MY 12-year-old son’s eyes were wide with astonishment. “You’ve got an iPhone 7 Plus?” he gawped, his tone making it very clear he felt this was a complete waste on a techno-numpty like me.

So it was to further amazement that I then produced the iPad and the laptop and the back-pack to put it all in. “We’ll be paying for all of this, then,” he said, the “we” being the tax-payer, not the family, and displaying why modern studies is one of his better subjects. Yes, dear reader, this was the booty from day one of my new life as an Edinburgh city councillor, standard issue to all 63 of us. There are good reasons to keep council business separate from other activities, especially for those of us with other jobs, and a different phone might be a pain to cart about but it certainly makes managing official duties much easier, but this is Rolls-Royce kit. It’s in contrast to when I joined Ruth Davidson’s team in 2012 and was issued with a party Blackberry, which I found had once belonged to party chairman Eric Pickles after I received congratulatory texts for a sterling performance on the Today programme from people obviously not as close to him as they thought.

It’s now a fortnight since the election and for rookie councillors like me the programme has been dominated by induction sessions about conduct, responsibilities and services, which is obviously a good thing, even if there is the faintest overtone that the officers run the show and we greenhorns shouldn’t get too uppity just because we’ve been elected. Somewhat chilling, however, was advice that the Standards Commission was taking an increasingly dim view of any public criticism of officers by elected members. Given Edinburgh’s recent track record with the trams fiasco, the baby ashes scandal, and the statutory repairs corruption trials to name but three, robust criticism from elected members might be something the public expects, but the warning was clear.

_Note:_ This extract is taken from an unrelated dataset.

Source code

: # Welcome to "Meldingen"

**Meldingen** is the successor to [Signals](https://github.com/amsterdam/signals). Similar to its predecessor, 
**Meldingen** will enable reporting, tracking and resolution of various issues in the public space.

Full standards investigations were very rare, we were assured, despite the fact that one of my colleagues is being investigated right now for naming an official involved in witch-hunt allegations during a council debate. Who knows, maybe I’ll face a standards investigation for even mentioning this? But for someone coming from the journalism side of the fence, it’s a revelation to discover that even in a debate there is no equivalent to the qualified privilege which protects accurate reports of official proceedings from legal action, or indeed the absolute exemption which allows MPs speaking in Parliament to smash injunctions.

Less of a revelation has been the manoeuvring, or lack of it, around who will actually form the administration in Edinburgh, given the impossibility of a coalition between the only two groups able to produce a majority of 32, the SNP on 19 and the 18 Conservatives. 12-strong Labour is desperate to sign off a deal with the nationalists, to the extent that the council’s communications team was geared up to announce the pact last week only for Labour’s Scottish Executive to pull the plug at the last minute for fear it would destroy Ian Murray’s “Only Labour can stop the SNP” strategy to defend his Edinburgh South seat. Now it’s obvious the deal is only on hold, that line is looking thin to say the least. So at today’s first meeting of the new council, it’s almost certain that the only decision will be to appoint a new Lord Provost, for which the SNP has nominated their recently deposed leader Frank Ross, who faces a standards inquiry into allegations of failing to declare his ownership of a Highland hotel in his register of interests. There are alternatives, Labour’s Donald Wilson might be back for a second stint, but in the game playing and deal-doing which will characterise the next five years, who knows who might emerge with the big chain this morning.